══ Exercise inputs

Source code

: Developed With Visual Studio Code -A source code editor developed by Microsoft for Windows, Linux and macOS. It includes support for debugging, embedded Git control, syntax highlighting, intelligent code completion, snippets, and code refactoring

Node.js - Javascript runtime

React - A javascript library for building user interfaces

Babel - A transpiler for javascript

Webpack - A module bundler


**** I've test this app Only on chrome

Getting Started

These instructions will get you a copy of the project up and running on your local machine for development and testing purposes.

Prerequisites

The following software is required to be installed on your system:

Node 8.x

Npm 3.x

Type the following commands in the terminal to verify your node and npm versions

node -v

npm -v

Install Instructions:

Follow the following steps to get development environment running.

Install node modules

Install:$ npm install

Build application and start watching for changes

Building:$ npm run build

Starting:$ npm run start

════

* Work to be completed *
Give back each record, exactly as it reads.

* Solved problem *
Source code

: Developed With Visual Studio Code -A source code editor developed by Microsoft for Windows, Linux and macOS. It includes support for debugging, embedded Git control, syntax highlighting, intelligent code completion, snippets, and code refactoring

Node.js - Javascript runtime

React - A javascript library for building user interfaces

Babel - A transpiler for javascript

Webpack - A module bundler


**** I've test this app Only on chrome

Getting Started

These instructions will get you a copy of the project up and running on your local machine for development and testing purposes.

Prerequisites

The following software is required to be installed on your system:

Node 8.x

Npm 3.x

Type the following commands in the terminal to verify your node and npm versions

node -v

npm -v

Install Instructions:

Follow the following steps to get development environment running.

Install node modules

Install:$ npm install

Build application and start watching for changes

Building:$ npm run build

Starting:$ npm run start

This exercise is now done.